§ **Dataset excerpts**

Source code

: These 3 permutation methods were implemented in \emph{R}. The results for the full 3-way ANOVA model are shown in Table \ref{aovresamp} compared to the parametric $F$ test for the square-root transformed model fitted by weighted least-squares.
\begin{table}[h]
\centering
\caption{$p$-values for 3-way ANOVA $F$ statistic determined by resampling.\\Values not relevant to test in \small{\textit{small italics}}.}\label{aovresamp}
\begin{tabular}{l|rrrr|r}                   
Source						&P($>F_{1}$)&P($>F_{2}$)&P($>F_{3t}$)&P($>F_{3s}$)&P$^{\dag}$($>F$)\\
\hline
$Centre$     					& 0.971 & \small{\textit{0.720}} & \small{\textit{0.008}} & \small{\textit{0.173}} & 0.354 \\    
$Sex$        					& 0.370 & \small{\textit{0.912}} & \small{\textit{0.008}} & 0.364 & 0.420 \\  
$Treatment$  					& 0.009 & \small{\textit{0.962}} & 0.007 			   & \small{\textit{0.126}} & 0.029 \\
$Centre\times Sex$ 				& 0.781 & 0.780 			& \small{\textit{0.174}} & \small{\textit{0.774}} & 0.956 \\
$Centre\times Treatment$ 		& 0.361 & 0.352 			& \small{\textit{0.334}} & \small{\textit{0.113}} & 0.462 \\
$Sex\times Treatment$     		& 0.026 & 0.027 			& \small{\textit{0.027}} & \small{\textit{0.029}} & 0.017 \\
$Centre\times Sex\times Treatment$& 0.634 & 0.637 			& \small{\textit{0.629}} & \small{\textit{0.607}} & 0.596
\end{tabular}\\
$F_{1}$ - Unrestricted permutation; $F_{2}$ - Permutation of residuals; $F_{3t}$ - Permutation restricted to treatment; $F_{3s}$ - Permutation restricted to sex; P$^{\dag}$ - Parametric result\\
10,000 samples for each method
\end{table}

§ **Required work**
Within the data above, find the lines that contain the word "Source" and copy each of them.

§ **Answer to the exercise**
Source code
Source						&P($>F_{1}$)&P($>F_{2}$)&P($>F_{3t}$)&P($>F_{3s}$)&P$^{\dag}$($>F$)\\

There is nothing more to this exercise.